UN chief Antonio Guterres visited Iraq on Thursday, calling for protecting civilians to be the "absolute priority" as hundreds of thousands are caught up in the battle to retake Mosul.
More than 200,000 people have fled west Mosul since the operation to oust the Islamic State group began last month, and officials and witnesses say that air strikes have taken a devastating toll on civilians who remained in the city.
"Just arrived in Iraq to focus on the dire humanitarian situation on the ground.
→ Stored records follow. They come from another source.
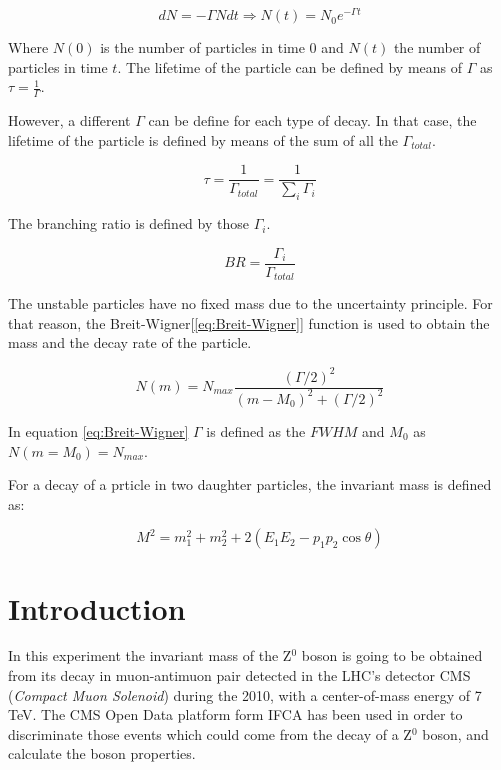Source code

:\documentclass[twoside]{article}
\begin{document}
\begin{multicols}{2}
					\begin{equation}
						dN = -\Gamma N dt \Rightarrow N(t) = N_{0}e^{-\Gamma t}
						\label{eq:decayRate}
					\end{equation}

				Where $N(0)$ is the number of particles in time 0 and $N(t)$ the number of particles in time $t$. The lifetime of the particle can be defined by means of $\Gamma$ as $\tau = \frac{1}{\Gamma}$.

				However, a different $\Gamma$ can be define for each type of decay. In that case, the lifetime of the particle is defined by means of the sum of all the $\Gamma_{total}$.

					\begin{equation}
						\tau = \frac{1}{\Gamma_{total}} = \frac{1}{\sum_i \Gamma_{i}}
						\label{eq:totalGamma}
					\end{equation}

				The branching ratio is defined by those $\Gamma_i$.

					\begin{equation}
						BR = \frac{\Gamma_{i}} {\Gamma_{total}}
						\label{eq:BR}
					\end{equation}

				The unstable particles have no fixed mass due to the uncertainty principle. For that reason, the Breit-Wigner[\ref{eq:Breit-Wigner}] function is used to obtain the mass and the decay rate of the particle.

					\begin{equation}
						N(m) = N_{max} \frac{(\Gamma/2)^2}{(m-M_0)^2 + (\Gamma/2)^2}
						\label{eq:Breit-Wigner}
					\end{equation}

				In equation \ref{eq:Breit-Wigner} $\Gamma$ is defined as the $FWHM$ and $M_0$ as $N(m=M_0) = N_{max}$. 

				For a decay of a prticle in two daughter particles, the invariant mass is defined as:

					\begin{equation}
						M^{2} = m_{1}^{2} + m_{2}^{2} + 2(E_{1}E_{2} - p_{1}p_{2}\cos\theta)
						\label{eq:invariantMass}
					\end{equation}

		\section{Introduction}

			In this experiment the invariant mass of the Z$^0$ boson is going to be obtained from its decay in muon-antimuon pair detected in the LHC's detector CMS (\textit{Compact Muon Solenoid}) during the 2010, with a center-of-mass energy of 7 TeV. The CMS Open Data platform form IFCA has been used in order to discriminate those events which could come from the decay of a Z$^0$ boson, and calculate the boson properties.


\end{multicols}
\end{document}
Protection of civilians must be the absolute priority," a post on the UN chief's official Twitter account said.
After his arrival in Baghdad, Guterres met Foreign Minister Ibrahim al-Jaafari, the UN's mission to Iraq said.
He was also due to hold talks with other top officials, including Prime Minister Haider al-Abadi, before flying to Arbil, the capital of Iraq's autonomous Kurdish region.
His visit comes at a critical time for Iraq, which is fighting to retake Mosul in a battle that has sparked myriad humanitarian concerns.
Widespread displacement is one, with Iraqi authorities saying that more than 200,000 people have fled west Mosul since February.
Camps have been set up around the city to provide shelter for the displaced, while others are staying with relatives, renting accommodation or residing in makeshift shelters or unfinished buildings.
Displacement from Mosul has not reached the worst-case scenario of a million or more people that had been feared, but that has come at the cost of huge numbers of civilians being trapped in the middle of the battle.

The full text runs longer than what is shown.